Definition: supravert (verb), supraverter (noun), supraversive (adj.) Taking the high road to social change. To affect change through positive, inclusive, honest, forthright, and especially joyous means. Unlike its counterpart, subvert, which seeks to affect change by circumventing the process of acceptance, and undercutting others, supraverts seek the high road to change through buy-in of the person(s) receiving the force of the change.
Usage: The student's supraversive editorial on the importance of nutrition in schools was so well accepted by the school administration that they have voted to allow students to choose what foods should be offered in the cafeteria.

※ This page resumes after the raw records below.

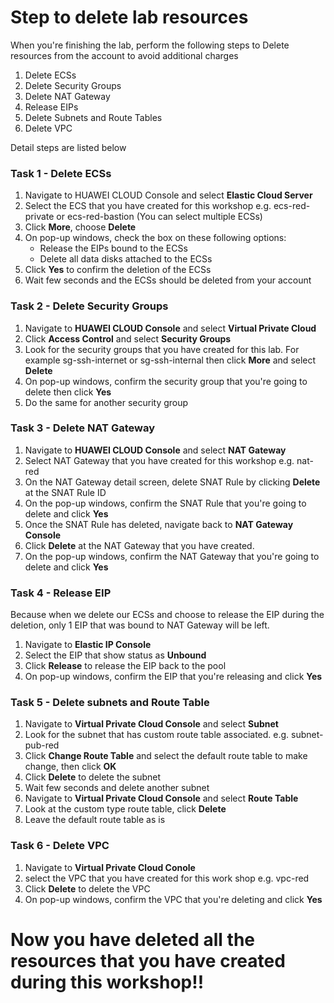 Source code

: # Step to delete lab resources

When you're finishing the lab, perform the following steps to Delete resources from the account to avoid additional charges

1. Delete ECSs
2. Delete Security Groups
3. Delete NAT Gateway
4. Release EIPs
5. Delete Subnets and Route Tables
6. Delete VPC

Detail steps are listed below

### Task 1 - Delete ECSs 
1. Navigate to HUAWEI CLOUD Console and select **Elastic Cloud Server** 
2. Select the ECS that you have created for this workshop e.g. ecs-red-private or ecs-red-bastion (You can select multiple ECSs)
3. Click **More**, choose **Delete** 
4. On pop-up windows, check the box on these following options:
    - Release the EIPs bound to the ECSs
    - Delete all data disks attached to the ECSs
5. Click **Yes** to confirm the deletion of the ECSs
6. Wait few seconds and the ECSs should be deleted from your account

### Task 2 - Delete Security Groups
1. Navigate to **HUAWEI CLOUD Console** and select **Virtual Private Cloud**
2. Click **Access Control** and select **Security Groups**
3. Look for the security groups that you have created for this lab. For example sg-ssh-internet or sg-ssh-internal then click **More** and select **Delete**
4. On pop-up windows, confirm the security group that you're going to delete then click **Yes**
5. Do the same for another security group

### Task 3 - Delete NAT Gateway
1. Navigate to **HUAWEI CLOUD Console** and select **NAT Gateway**
2. Select NAT Gateway that you have created for this workshop e.g. nat-red
3. On the NAT Gateway detail screen, delete SNAT Rule by clicking **Delete** at the SNAT Rule ID
4. On the pop-up windows, confirm the SNAT Rule that you're going to delete and click **Yes**
5. Once the SNAT Rule has deleted, navigate back to **NAT Gateway Console**
6. Click **Delete** at the NAT Gateway that you have created. 
7. On the pop-up windows, confirm the NAT Gateway that you're going to delete and click **Yes**

### Task 4 - Release EIP
Because when we delete our ECSs and choose to release the EIP during the deletion, only 1 EIP that was bound to NAT Gateway will be left. 

1. Navigate to **Elastic IP Console** 
2. Select the EIP that show status as **Unbound** 
3. Click **Release** to release the EIP back to the pool
4. On pop-up windows, confirm the EIP that you're releasing and click **Yes**


### Task 5 - Delete subnets and Route Table

1. Navigate to **Virtual Private Cloud Console** and select **Subnet**
2. Look for the subnet that has custom route table associated. e.g. subnet-pub-red
3. Click **Change Route Table** and select the default route table to make change, then click **OK**
4. Click **Delete** to delete the subnet
5. Wait few seconds and delete another subnet
6. Navigate to **Virtual Private Cloud Console** and select **Route Table**
7. Look at the custom type route table, click **Delete**
8. Leave the default route table as is

### Task 6 - Delete VPC
1. Navigate to **Virtual Private Cloud Conole** 
2. select the VPC that you have created for this work shop e.g. vpc-red
3. Click **Delete** to delete the VPC
4. On pop-up windows, confirm the VPC that you're deleting and click **Yes**

# Now you have deleted all the resources that you have created during this workshop!!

Other examples: if one sought to convert the masses from an agrarian based economy to an industrial based economy, a plausible subversive tactic would be to threaten the populace with the certitude of starvation. Whereas a supraversive tactic would seek to incorporate the needs of the people in the process of changing from farming practices to factories by listening to concerns, explaining the benefits of the change and allowing the populace to voluntarily choose the better option. On a personal level it might mean writing a supraversive letter to a friend, with humor rather than belittling them for taking a job at Chevron instead of the local Farmer's Market.
The motivation behind using a supraversive tactic is that the end result is more often successful, and the effect lasts longer than a negative approach. Additionally, we all know from Mary Poppins' wisdom that a spoon full of sugar helps the medicine go down.
supraversive is sometimes misspelled with the prefix "super" instead of "supra," meaning "above" or "beyond." antonym: subvert.